Jacob Hendrik van Rechteren wist het aandeel van zijn broer over te kopen en kon zo in 1734 namens Westerveld als riddermatige worden verschreven voor de landdag. Een jaar eerder was hij getrouwd met Margaretha Maria Pijnssen van der Aa, die de Utrechtse ridderhofstad Geerestein in het huwelijk inbracht. Deze ridderhofstad bood Jacob Hendrik de kans om over te stappen naar het lidmaatschap van de Staten van Utrecht, hetgeen hij in 1745 ook deed. Voor Westerveld vond hij een koper: Arend Willem Timen Sloet, die op dat moment juist op zoek was naar een geschikte havezate om zo lid te kunnen worden van de Ridderschap. Hij wist het lidmaatschap echter niet te verkrijgen en verkocht daarom in 1756 Westerveld weer terug aan Jacob Hendrik. Mogelijk was in 1747 slechts sprake geweest van een schijnverkoop, in een poging om Arend aan een havezate te helpen.

Appeltern

Gerhard Maximiliaan van Rechteren (1744-1782), zoon van Jacob Hendrik, werd in 1770 wegens de havezate Westerveld toegelaten tot de Staten van Overijssel. Hij vertrok echter in 1781 naar Utrecht waar hij een jaar later overleed. De havezate kwam nu weer aan zijn vader, die het huis terstond doorgaf aan zijn andere zoon, Rudolf Christiaan. Deze gebruikte Westerveld om toegang te krijgen tot de Ridderschap, wat hem aanvankelijk niet lukte maar uiteindelijk in 1785 alsnog voor elkaar kreeg.

Rudolf Christiaan trouwde in 1785 met Anna Elisabeth van der Capellen (†1839), dochter van de patriot Johan Derk van der Capellen. Dankzij haar kreeg hij nu de beschikking over diverse havezaten en kastelen, zoals Wittenstein, Ahnem en het Gelderse huis Appeltern. In dat laatste huis ging het echtpaar vanaf 1795 wonen.

Afbraak

Rudolf Christiaan van Rechteren stierf in 1812. Vier jaar later verkochten de erfgenamen het huis Westerveld ter afbraak, maar de bijbehorende goederen bleven in de familie Van Rechteren. Weduwe Anna overleed in 1839 en bij de verdeling van de erfenis een jaar later kwam het goed Westerveld bij de kinderen van haar dochter Johanna terecht. Die verkochten het in 1858 aan Reint Hendrik baron de Vos van Steenwijk (†1875). Zijn nazaten behielden de goederen van Westerveld tot 1937 en verkochten toen alles aan Reyer Frank Knol.

Beschrijving

De havezate Westerveld was een van de grootste in Salland. In 1675 werd de havezate voor het haardstedengeld aangeslagen voor vijftien haardsteden en twee ovens.
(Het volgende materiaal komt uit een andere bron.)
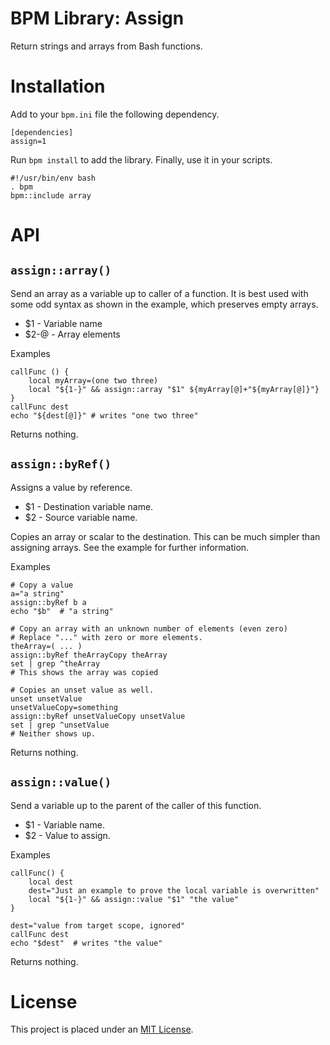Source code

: BPM Library: Assign
==================

Return strings and arrays from Bash functions.


Installation
============

Add to your `bpm.ini` file the following dependency.

    [dependencies]
    assign=1

Run `bpm install` to add the library. Finally, use it in your scripts.

    #!/usr/bin/env bash
    . bpm
    bpm::include array


API
===


[//]: # (AUTOGENERATED FROM libassign - START)

`assign::array()`
-----------------

Send an array as a variable up to caller of a function. It is best used with some odd syntax as shown in the example, which preserves empty arrays.

* $1   - Variable name
* $2-@ - Array elements

Examples

    callFunc () {
        local myArray=(one two three)
        local "${1-}" && assign::array "$1" ${myArray[@]+"${myArray[@]}"}
    }
    callFunc dest
    echo "${dest[@]}" # writes "one two three"

Returns nothing.


`assign::byRef()`
-----------------

Assigns a value by reference.

* $1 - Destination variable name.
* $2 - Source variable name.

Copies an array or scalar to the destination. This can be much simpler than assigning arrays. See the example for further information.

Examples

    # Copy a value
    a="a string"
    assign::byRef b a
    echo "$b"  # "a string"

    # Copy an array with an unknown number of elements (even zero)
    # Replace "..." with zero or more elements.
    theArray=( ... )
    assign::byRef theArrayCopy theArray
    set | grep ^theArray
    # This shows the array was copied

    # Copies an unset value as well.
    unset unsetValue
    unsetValueCopy=something
    assign::byRef unsetValueCopy unsetValue
    set | grep ^unsetValue
    # Neither shows up.

Returns nothing.


`assign::value()`
-----------------

Send a variable up to the parent of the caller of this function.

* $1 - Variable name.
* $2 - Value to assign.

Examples

    callFunc() {
        local dest
        dest="Just an example to prove the local variable is overwritten"
        local "${1-}" && assign::value "$1" "the value"
    }

    dest="value from target scope, ignored"
    callFunc dest
    echo "$dest"  # writes "the value"

Returns nothing.

[//]: # (AUTOGENERATED FROM libassign - END)


License
=======

This project is placed under an [MIT License](LICENSE.md).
Het hoofdgebouw was U-vormig en telde twee verdiepingen. Op de noordoosthoek stond een grote zeshoekige toren, terwijl op de binnenplaats een slanke (zeshoekige) traptoren stond met een ui-vormig dak. Rondom lag een slotgracht. Aan de oostzijde was de voorburcht met een poortgebouw, eveneens omgracht. Om het gehele complex heen lag een aarden wal.

In 1816 werd Westerveld afgebroken, op het poortgebouw na. Midden 19e eeuw werd een boerderij op het terrein gebouwd. Het poortgebouw is uiteindelijk ook afgebroken, waardoor er niets meer rest dat herinnert aan de voormalige havezate.